Allowing senior local government civil servants to convince their councillors to unlawfully pay them even more than their already generous salaries is ridiculous. If Assembly Members awarded Senior Assembly Civil Servants secret pay rises and financed their libel court cases for them, would they get away with it too?

 Siân Caiach, 

Thursday 7 February 2019

Sosban Closes - The Ghost Plaza lonelier than ever

On February 3rd 2019 the sophisticated Llanelli Restaurant Sosban closed its doors permanently. The Restaurant had been set up with support from Carmarthenshire County Council, and with funding from other sources including EU grants.Personally, I never had a meal there. I never got further than reading the Menu Prices at the door, which were a little out of my league.

I have blogged on the original origin of the restaurant, as heavily public funded project.
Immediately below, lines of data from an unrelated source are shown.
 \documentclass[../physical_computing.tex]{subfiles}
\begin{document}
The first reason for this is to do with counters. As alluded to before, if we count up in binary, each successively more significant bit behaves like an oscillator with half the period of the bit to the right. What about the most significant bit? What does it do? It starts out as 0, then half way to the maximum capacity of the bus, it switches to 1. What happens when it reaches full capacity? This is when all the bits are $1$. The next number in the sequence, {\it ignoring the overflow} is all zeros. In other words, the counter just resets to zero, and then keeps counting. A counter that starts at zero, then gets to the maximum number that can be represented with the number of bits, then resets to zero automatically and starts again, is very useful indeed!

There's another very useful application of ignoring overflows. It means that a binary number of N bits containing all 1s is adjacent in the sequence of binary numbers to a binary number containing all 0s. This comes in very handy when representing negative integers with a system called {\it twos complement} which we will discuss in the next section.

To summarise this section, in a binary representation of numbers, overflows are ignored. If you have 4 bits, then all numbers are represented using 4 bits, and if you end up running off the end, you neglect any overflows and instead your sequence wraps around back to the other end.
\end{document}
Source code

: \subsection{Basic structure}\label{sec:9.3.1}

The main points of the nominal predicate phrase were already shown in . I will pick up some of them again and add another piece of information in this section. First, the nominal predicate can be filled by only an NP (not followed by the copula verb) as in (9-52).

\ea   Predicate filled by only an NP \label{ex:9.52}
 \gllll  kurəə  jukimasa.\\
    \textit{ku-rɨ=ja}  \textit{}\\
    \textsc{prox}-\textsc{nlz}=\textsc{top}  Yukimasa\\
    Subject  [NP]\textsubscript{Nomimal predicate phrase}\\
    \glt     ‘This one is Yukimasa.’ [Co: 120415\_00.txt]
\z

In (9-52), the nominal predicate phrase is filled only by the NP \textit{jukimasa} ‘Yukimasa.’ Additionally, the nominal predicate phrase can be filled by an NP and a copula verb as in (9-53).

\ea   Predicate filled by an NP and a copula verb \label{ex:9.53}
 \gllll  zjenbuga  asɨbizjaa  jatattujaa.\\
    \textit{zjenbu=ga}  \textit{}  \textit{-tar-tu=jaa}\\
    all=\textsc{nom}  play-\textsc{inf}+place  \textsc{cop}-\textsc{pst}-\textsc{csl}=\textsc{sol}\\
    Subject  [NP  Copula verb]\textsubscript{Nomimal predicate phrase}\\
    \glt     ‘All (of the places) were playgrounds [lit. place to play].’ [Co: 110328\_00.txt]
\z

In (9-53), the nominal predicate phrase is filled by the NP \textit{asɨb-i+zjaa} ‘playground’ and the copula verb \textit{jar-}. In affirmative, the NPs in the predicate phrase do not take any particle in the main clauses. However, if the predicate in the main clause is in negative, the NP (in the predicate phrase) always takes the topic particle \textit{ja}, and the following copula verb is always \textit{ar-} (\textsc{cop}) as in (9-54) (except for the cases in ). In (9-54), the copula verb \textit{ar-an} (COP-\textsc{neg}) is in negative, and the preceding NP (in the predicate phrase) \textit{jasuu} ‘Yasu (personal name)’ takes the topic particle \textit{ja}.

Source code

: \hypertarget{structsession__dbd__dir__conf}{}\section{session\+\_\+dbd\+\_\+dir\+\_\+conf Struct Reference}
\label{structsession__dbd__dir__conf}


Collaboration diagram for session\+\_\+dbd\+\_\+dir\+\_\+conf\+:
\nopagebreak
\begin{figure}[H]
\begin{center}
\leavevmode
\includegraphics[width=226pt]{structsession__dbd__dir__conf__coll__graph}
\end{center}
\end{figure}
See:-

Tuesday, 27 June 2017


The Pump House Ghost Plaza . Llanelli's unloved gift from the EU.


The old pump house was converted into a fine dining restaurant by a company called Bendigo 9-10 which was fronted by 2 former professional rugby players The company has, according to Companies House a net worth of £669.8 k and assets worth £1.1 million  and debts of £ 1.1 million. Some of this debt appears to be to the Welsh Government and some to HSBC, for various borrowings. It was particularly popular on Sunday lunchtimes where a more reasonably priced meal was available. I gather that those who dined last Sunday had no inkling of the impending closure.

I am not surprised, these currently uncertain times and falling standards of living , that fine dining may have been, in an out of town former industrial site, difficult to keep going. Perhaps more information may be revealed on the specific reasons for the folding of the business in future press reports. 
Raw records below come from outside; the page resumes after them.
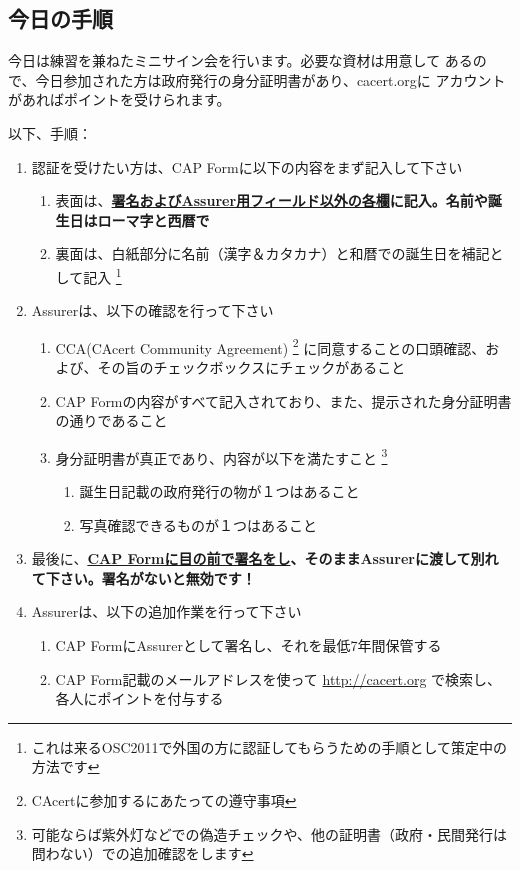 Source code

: \documentclass[mingoth,a4paper]{jsarticle}
\begin{document}
\subsection{今日の手順}
今日は練習を兼ねたミニサイン会を行います。必要な資材は用意して
あるので、今日参加された方は政府発行の身分証明書があり、cacert.orgに
アカウントがあればポイントを受けられます。

以下、手順：
\begin{enumerate}

\item 認証を受けたい方は、CAP Formに以下の内容をまず記入して下さい
\begin{enumerate}
\item 表面は、\bf{\underline{署名およびAssurer用フィールド以外の各欄}}に記入。名前や誕生日はローマ字と西暦で
\item 裏面は、白紙部分に名前（漢字＆カタカナ）と和暦での誕生日を補記として記入
\footnote{これは来るOSC2011で外国の方に認証してもらうための手順として策定中の方法です}
\end{enumerate}

\item Assurerは、以下の確認を行って下さい
\begin{enumerate}
\item CCA(CAcert Community Agreement)
\footnote{CAcertに参加するにあたっての遵守事項}
に同意することの口頭確認、および、その旨のチェックボックスにチェックがあること
\item CAP Formの内容がすべて記入されており、また、提示された身分証明書の通りであること
\item 身分証明書が真正であり、内容が以下を満たすこと
\footnote{可能ならば紫外灯などでの偽造チェックや、他の証明書（政府・民間発行は問わない）での追加確認をします}
\begin{enumerate}
\item 誕生日記載の政府発行の物が１つはあること
\item 写真確認できるものが１つはあること
\end{enumerate}
\end{enumerate}

\item 最後に、\bf{\underline{CAP Formに目の前で署名をし}}、そのままAssurerに渡して別れて下さい。署名がないと無効です！

\item Assurerは、以下の追加作業を行って下さい
\begin{enumerate}
\item CAP FormにAssurerとして署名し、それを最低7年間保管する
\item CAP Form記載のメールアドレスを使って \url{http://cacert.org} で検索し、各人にポイントを付与する
\end{enumerate}

\end{enumerate}
\end{document}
It now adds to the ghostly atmosphere of the adjacent Pump House Plaza, which no-one ever seemed to use.

Personally I suspect it may just have been a high end Restaurant in a less than ideal location on the outskirts of an economically depressed, post industrial town. As living standards slowly drop, the luxuries are first to go.
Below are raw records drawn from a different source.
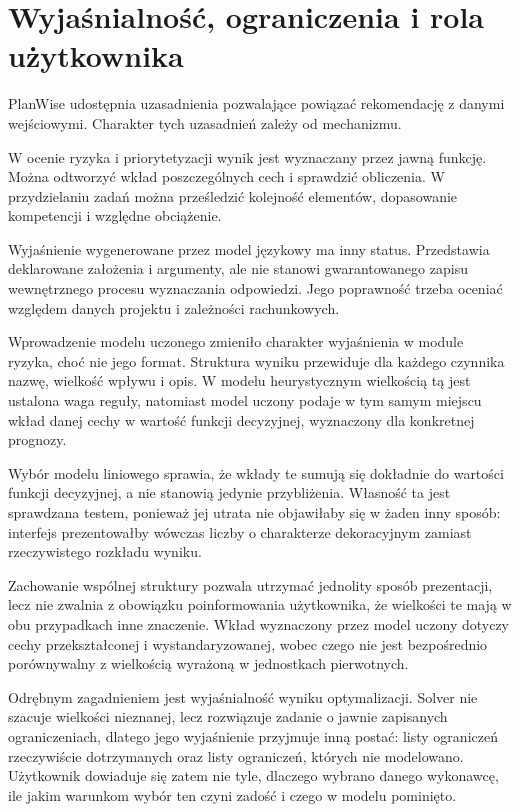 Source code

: \section{Wyjaśnialność, ograniczenia i rola użytkownika}

PlanWise udostępnia uzasadnienia pozwalające powiązać rekomendację z danymi wejściowymi. Charakter tych uzasadnień zależy od mechanizmu.

W ocenie ryzyka i priorytetyzacji wynik jest wyznaczany przez jawną funkcję. Można odtworzyć wkład poszczególnych cech i sprawdzić obliczenia. W przydzielaniu zadań można prześledzić kolejność elementów, dopasowanie kompetencji i względne obciążenie.

Wyjaśnienie wygenerowane przez model językowy ma inny status. Przedstawia deklarowane założenia i argumenty, ale nie stanowi gwarantowanego zapisu wewnętrznego procesu wyznaczania odpowiedzi. Jego poprawność trzeba oceniać względem danych projektu i zależności rachunkowych.

Wprowadzenie modelu uczonego zmieniło charakter wyjaśnienia w module ryzyka, choć nie jego format. Struktura wyniku przewiduje dla każdego czynnika nazwę, wielkość wpływu i opis. W modelu heurystycznym wielkością tą jest ustalona waga reguły, natomiast model uczony podaje w tym samym miejscu wkład danej cechy w wartość funkcji decyzyjnej, wyznaczony dla konkretnej prognozy.

Wybór modelu liniowego sprawia, że wkłady te sumują się dokładnie do wartości funkcji decyzyjnej, a nie stanowią jedynie przybliżenia. Własność ta jest sprawdzana testem, ponieważ jej utrata nie objawiłaby się w żaden inny sposób: interfejs prezentowałby wówczas liczby o charakterze dekoracyjnym zamiast rzeczywistego rozkładu wyniku.

Zachowanie wspólnej struktury pozwala utrzymać jednolity sposób prezentacji, lecz nie zwalnia z obowiązku poinformowania użytkownika, że wielkości te mają w obu przypadkach inne znaczenie. Wkład wyznaczony przez model uczony dotyczy cechy przekształconej i wystandaryzowanej, wobec czego nie jest bezpośrednio porównywalny z wielkością wyrażoną w jednostkach pierwotnych.

Odrębnym zagadnieniem jest wyjaśnialność wyniku optymalizacji. Solver nie szacuje wielkości nieznanej, lecz rozwiązuje zadanie o jawnie zapisanych ograniczeniach, dlatego jego wyjaśnienie przyjmuje inną postać: listy ograniczeń rzeczywiście dotrzymanych oraz listy ograniczeń, których nie modelowano. Użytkownik dowiaduje się zatem nie tyle, dlaczego wybrano danego wykonawcę, ile jakim warunkom wybór ten czyni zadość i czego w modelu pominięto.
This project was to feed a fine dining niche market. Whether there was ever much evidence of the demand for this service is not clear. A few locals were regular customers, but the majority of the local population just could not afford it. A posh restaurant was not what Llanelli needed most  but someone had the bright idea to give it a go. The financial problems are yet to be revealed. It survived for a few years but how much of that was just due to public funding and mortgaging the building?

 This company folding may show that there just are not enough wealthy diners locally to sustain production of excellent luxury food, especially at a less than ideal out of town location.

The mystery of exactly why the Plaza was built there remains, but it seems it did not help the restaurant survive.


 Siân Caiach
Sosban Restaurant Llanelli., viewed from the Pump House Plaza.